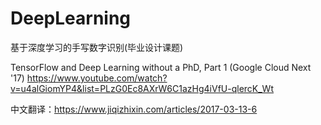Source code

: # DeepLearning
基于深度学习的手写数字识别(毕业设计课题)

TensorFlow and Deep Learning without a PhD, Part 1 (Google Cloud Next '17)
https://www.youtube.com/watch?v=u4alGiomYP4&list=PLzG0Ec8AXrW6C1azHg4iVfU-qlercK_Wt

中文翻译：https://www.jiqizhixin.com/articles/2017-03-13-6
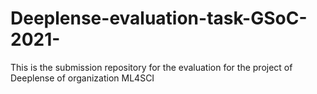# Deeplense-evaluation-task-GSoC-2021-
This is the submission repository for the evaluation for the project of Deeplense of organization ML4SCI
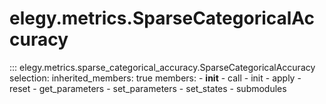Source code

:
# elegy.metrics.SparseCategoricalAccuracy

::: elegy.metrics.sparse_categorical_accuracy.SparseCategoricalAccuracy
    selection:
        inherited_members: true
        members:
            - __init__
            - call
            - init
            - apply
            - reset
            - get_parameters
            - set_parameters
            - set_states
            - submodules
        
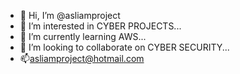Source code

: - 👋 Hi, I’m @asliamproject
- 👀 I’m interested in CYBER PROJECTS...
- 🌱 I’m currently learning AWS...
- 💞️ I’m looking to collaborate on CYBER SECURITY...
- 📫asliamproject@hotmail.com

<!---
asliamproject/asliamproject is a ✨ special ✨ repository because its `README.md` (this file) appears on your GitHub profile.
You can click the Preview link to take a look at your changes.
--->
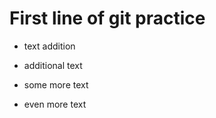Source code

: # First line of git practice 

- text addition 

- additional text 

- some more text

- even more text 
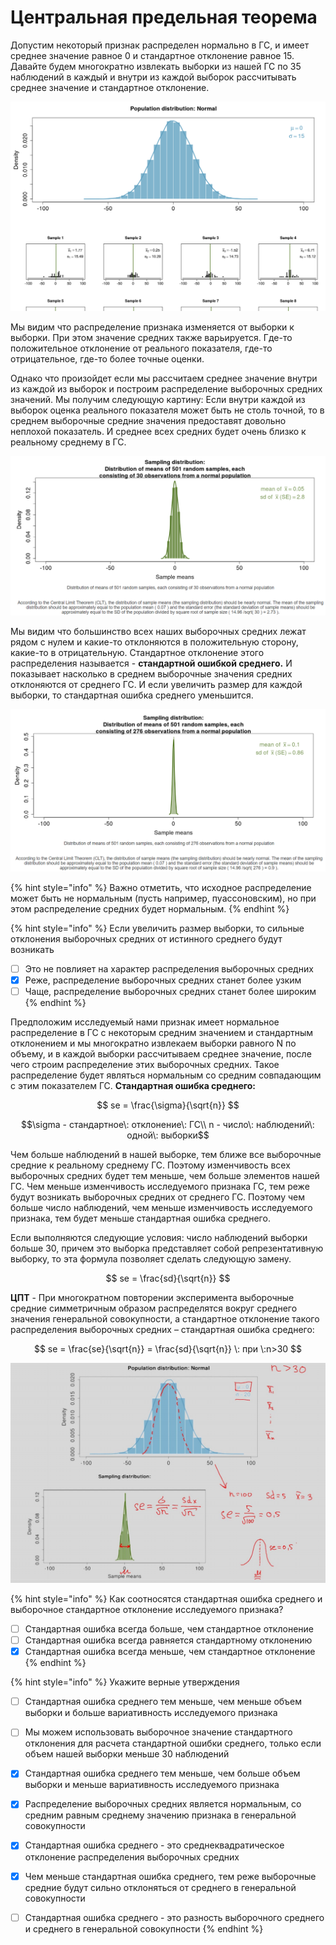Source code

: # Центральная предельная теорема

Допустим некоторый признак распределен нормально в ГС, и имеет среднее значение равное 0 и стандартное отклонение равное 15. Давайте будем многократно извлекать выборки из нашей ГС по 35 наблюдений в каждый и внутри из каждой выборок рассчитывать  среднее значение и стандартное отклонение.

![](../.gitbook/assets/image%20%2836%29.png)

Мы видим что распределение признака изменяется от выборки к выборки. При этом значение средних также варьируется. Где-то положительное отклонение от реального показателя, где-то отрицательное, где-то более точные оценки.

Однако что произойдет если мы рассчитаем среднее значение внутри из каждой из выборок и построим распределение выборочных средних значений. Мы получим следующую картину: Если внутри каждой из выборок оценка реального показателя может быть не столь точной, то в среднем выборочные средние значения предоставят довольно неплохой показатель. И среднее всех средних будет очень близко к реальному среднему в ГС.

![](../.gitbook/assets/image%20%284%29.png)

Мы видим что большинство всех наших выборочных средних лежат рядом с нулем и какие-то отклоняются в положительную сторону, какие-то в отрицательную. Стандартное отклонение этого распределения называется - **стандартной ошибкой среднего.** И показывает насколько в среднем выборочные значения средних отклоняются от среднего ГС. И если увеличить размер для каждой выборки, то стандартная ошибка среднего уменьшится.

![](../.gitbook/assets/image%20%2811%29.png)

{% hint style="info" %}
Важно отметить, что исходное распределение может быть не нормальным \(пусть например, пуассоновским\), но при этом распределение средних будет нормальным.
{% endhint %}

{% hint style="info" %}
Если увеличить размер выборки, то сильные отклонения выборочных средних от истинного среднего будут возникать

* [ ] Это не повлияет на характер распределения выборочных средних
* [x] Реже, распределение выборочных средних станет более узким
* [ ] Чаще, распределение выборочных средних станет более широким
{% endhint %}

Предположим исследуемый нами признак имеет нормальное распределение в ГС с некоторым средним значением и стандартным отклонением и мы многократно извлекаем выборки равного N по объему, и в каждой выборки рассчитываем среднее значение, после чего строим распределение этих выборочных средних. Такое распределение будет являться нормальным со средним совпадающим с этим показателем ГС. **Стандартная ошибка среднего:**

$$
se = \frac{\sigma}{\sqrt{n}}
$$

$$\sigma - стандартное\: отклонение\: ГС\\ n - число\: наблюдений\: одной\: выборки$$ 

Чем больше наблюдений в нашей выборке, тем ближе все выборочные средние к реальному среднему ГС. Поэтому изменчивость всех выборочных средних будет тем меньше, чем больше элементов нашей ГС. Чем меньше изменчивость исследуемого признака ГС, тем реже будут возникать выборочных средних от среднего ГС. Поэтому чем больше число наблюдений, чем меньше изменчивость исследуемого признака, тем будет меньше стандартная ошибка среднего.

Если выполняются следующие условия: число наблюдений выборки больше 30, причем это выборка представляет собой репрезентативную выборку, то эта формула позволяет сделать следующую замену.

$$
se = \frac{sd}{\sqrt{n}}
$$

**ЦПТ** - При многократном повторении эксперимента выборочные средние симметричным образом распределятся вокруг среднего значения генеральной совокупности, а стандартное отклонение такого распределения выборочных средних – стандартная ошибка среднего:

$$
se = \frac{se}{\sqrt{n}} = \frac{sd}{\sqrt{n}} \: при \:n>30
$$

![](../.gitbook/assets/image%20%2818%29.png)

{% hint style="info" %}
Как соотносятся стандартная ошибка среднего и выборочное стандартное отклонение исследуемого признака?

* [ ] Стандартная ошибка всегда больше, чем стандартное отклонение
* [ ] Стандартная ошибка всегда равняется стандартному отклонению
* [x] Стандартная ошибка всегда меньше, чем стандартное отклонение
{% endhint %}

{% hint style="info" %}
Укажите верные утверждения

* [ ] Стандартная ошибка среднего тем меньше, чем меньше объем выборки и больше вариативность исследуемого признака 
* [ ] Мы можем использовать выборочное значение стандартного отклонения для расчета стандартной ошибки среднего, только если объем нашей выборки меньше 30 наблюдений 
* [x] Стандартная ошибка среднего тем меньше, чем больше объем выборки и меньше вариативность исследуемого признака 
* [x] Распределение выборочных средних является нормальным, со средним равным среднему значению признака в генеральной совокупности 
* [x] Стандартная ошибка среднего - это среднеквадратическое отклонение распределения выборочных средних 
* [x] Чем меньше стандартная ошибка среднего, тем реже выборочные средние будут сильно отклоняться от среднего в генеральной совокупности 
* [ ] Стандартная ошибка среднего - это разность выборочного среднего и среднего в генеральной совокупности
{% endhint %}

- - -

Aim of the task: Repeat the records above exactly, from the first line through the line containing "Центральная предельная теорема", and leave out the pictures.

Task response:
Source code

: # DeepLearning
基于深度学习的手写数字识别(毕业设计课题)

TensorFlow and Deep Learning without a PhD, Part 1 (Google Cloud Next '17)
https://www.youtube.com/watch?v=u4alGiomYP4&list=PLzG0Ec8AXrW6C1azHg4iVfU-qlercK_Wt

中文翻译：https://www.jiqizhixin.com/articles/2017-03-13-6
# Deeplense-evaluation-task-GSoC-2021-
This is the submission repository for the evaluation for the project of Deeplense of organization ML4SCI
Source code

:
# elegy.metrics.SparseCategoricalAccuracy

::: elegy.metrics.sparse_categorical_accuracy.SparseCategoricalAccuracy
    selection:
        inherited_members: true
        members:
            - __init__
            - call
            - init
            - apply
            - reset
            - get_parameters
            - set_parameters
            - set_states
            - submodules
        
Source code

: - 👋 Hi, I’m @asliamproject
- 👀 I’m interested in CYBER PROJECTS...
- 🌱 I’m currently learning AWS...
- 💞️ I’m looking to collaborate on CYBER SECURITY...
- 📫asliamproject@hotmail.com

<!---
asliamproject/asliamproject is a ✨ special ✨ repository because its `README.md` (this file) appears on your GitHub profile.
You can click the Preview link to take a look at your changes.
--->
Source code

: # First line of git practice 

- text addition 

- additional text 

- some more text

- even more text 
Source code

: # Центральная предельная теорема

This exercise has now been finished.